/mas-seq-paper-data

Data and additional information from the initial MAS-ISO-seq study, "High-throughput RNA isoform sequencing using programmable cDNA concatenation"

Primary LanguageJupyter Notebook

High-throughput RNA isoform sequencing using programmable cDNA concatenation

Abstract

Alternative splicing is a core biological process that enables profound and essential diversification of gene function. Short-read RNA sequencing approaches fail to resolve RNA isoforms and therefore primarily enable gene expression measurements - an isoform unaware representation of the transcriptome. Conversely, full-length RNA sequencing using long-read technologies are able to capture complete transcript isoforms, but their utility is deeply constrained due to throughput limitations. Here, we introduce MAS-ISO-seq, a technique for programmably concatenating cDNAs into single molecules optimal for long-read sequencing, boosting the throughput >15 fold to nearly 40 million cDNA reads per run on the Sequel IIe sequencer. We validated unambiguous isoform assignment with MAS-ISO-seq using a synthetic RNA isoform library and applied this approach to single-cell RNA sequencing of tumor-infiltrating T cells. Results demonstrated a >30 fold boosted discovery of differentially spliced genes and robust cell clustering, as well as canonical PTPRC splicing patterns across T cell subpopulations and the concerted expression of the associated hnRNPLL splicing factor.
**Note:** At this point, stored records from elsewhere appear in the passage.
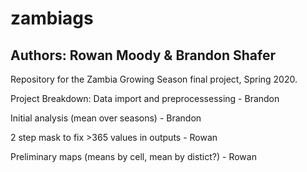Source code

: # zambiags
## Authors: Rowan Moody & Brandon Shafer
Repository for the Zambia Growing Season final project, Spring 2020.

Project Breakdown:
Data import and preprocessessing - Brandon

Initial analysis (mean over seasons) - Brandon

2 step mask to fix >365 values in outputs - Rowan

Preliminary maps (means by cell, mean by distict?) - Rowan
Methods such as MAS-ISO-seq will drive discovery of novel isoforms and the transition from gene expression to transcript isoform expression analyses.

Authors

Aziz M. Al’Khafaji1*†, Jonathan T. Smith1*, Kiran V Garimella1*†, Mehrtash Babadi1*†, Moshe Sade-Feldman1,2, Michael Gatzen1, Siranush Sarkizova1, Marc A. Schwartz1,3,4, Victoria Popic1, Emily M. Blaum1,2, Allyson Day1, Maura Costello1, Tera Bowers1, Stacey Gabriel1, Eric Banks1, Anthony A. Philippakis1, Genevieve M. Boland5, Paul C. Blainey1,6,8,†, Nir Hacohen1,7,10,11,†

  1. Broad Institute of Harvard and MIT, Cambridge, MA, USA
  2. Department of Medicine, Center for Cancer Research, Massachusetts General Hospital, Boston, MA, USA
  3. Department of Pediatrics, Harvard Medical School, Boston, Massachusetts, USA.
  4. Division of Hematology/Oncology, Boston Children's Hospital, Boston, Massachusetts, USA.
  5. Department of Pediatric Oncology, Dana Farber Cancer Institute, Boston, Massachusetts, USA.
  6. Division of Surgical Oncology, Massachusetts General Hospital, Harvard Medical School, Boston, MA
  7. Department of Biological Engineering, Massachusetts Institute of Technology, Cambridge, MA, USA
  8. Center for Cancer Research, Massachusetts General Hospital and Harvard Medical School, Boston, MA, USA
  9. Koch Institute for Integrative Cancer Research at Massachusetts Institute of Technology, Cambridge, MA, USA
  10. Harvard Medical School, Boston, MA, USA
  11. Center for Immunology and Inflammatory Diseases, Massachusetts General Hospital, Charlestown, MA, USA

* - These authors contributed equally
† - Corresponding authors

Data

  • All data from this study are available online (or are in the process of being uploaded).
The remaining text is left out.